**TASK DIRECTIONS**
Using the data below, gather each line that includes the word "with".

*** Block opens ***

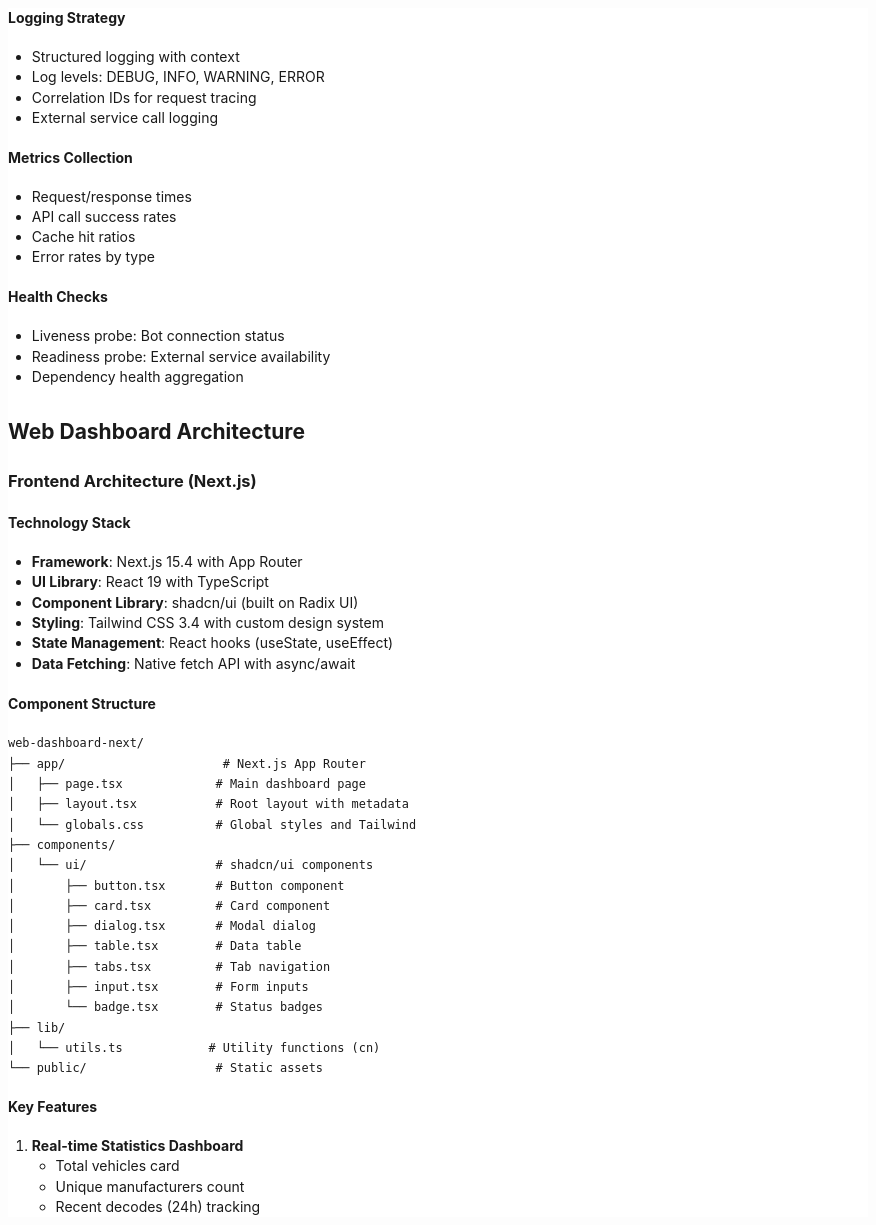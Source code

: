 #### Logging Strategy
- Structured logging with context
- Log levels: DEBUG, INFO, WARNING, ERROR
- Correlation IDs for request tracing
- External service call logging

#### Metrics Collection
- Request/response times
- API call success rates
- Cache hit ratios
- Error rates by type

#### Health Checks
- Liveness probe: Bot connection status
- Readiness probe: External service availability
- Dependency health aggregation

## Web Dashboard Architecture

### Frontend Architecture (Next.js)

#### Technology Stack
- **Framework**: Next.js 15.4 with App Router
- **UI Library**: React 19 with TypeScript
- **Component Library**: shadcn/ui (built on Radix UI)
- **Styling**: Tailwind CSS 3.4 with custom design system
- **State Management**: React hooks (useState, useEffect)
- **Data Fetching**: Native fetch API with async/await

#### Component Structure
```
web-dashboard-next/
├── app/                      # Next.js App Router
│   ├── page.tsx             # Main dashboard page
│   ├── layout.tsx           # Root layout with metadata
│   └── globals.css          # Global styles and Tailwind
├── components/
│   └── ui/                  # shadcn/ui components
│       ├── button.tsx       # Button component
│       ├── card.tsx         # Card component
│       ├── dialog.tsx       # Modal dialog
│       ├── table.tsx        # Data table
│       ├── tabs.tsx         # Tab navigation
│       ├── input.tsx        # Form inputs
│       └── badge.tsx        # Status badges
├── lib/
│   └── utils.ts            # Utility functions (cn)
└── public/                  # Static assets
```

#### Key Features
1. **Real-time Statistics Dashboard**
   - Total vehicles card
   - Unique manufacturers count
   - Recent decodes (24h) tracking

*** Block closes ***

**RESULT**
- Structured logging with context
- **Framework**: Next.js 15.4 with App Router
- **UI Library**: React 19 with TypeScript
- **Styling**: Tailwind CSS 3.4 with custom design system
- **Data Fetching**: Native fetch API with async/await
│   ├── layout.tsx           # Root layout with metadata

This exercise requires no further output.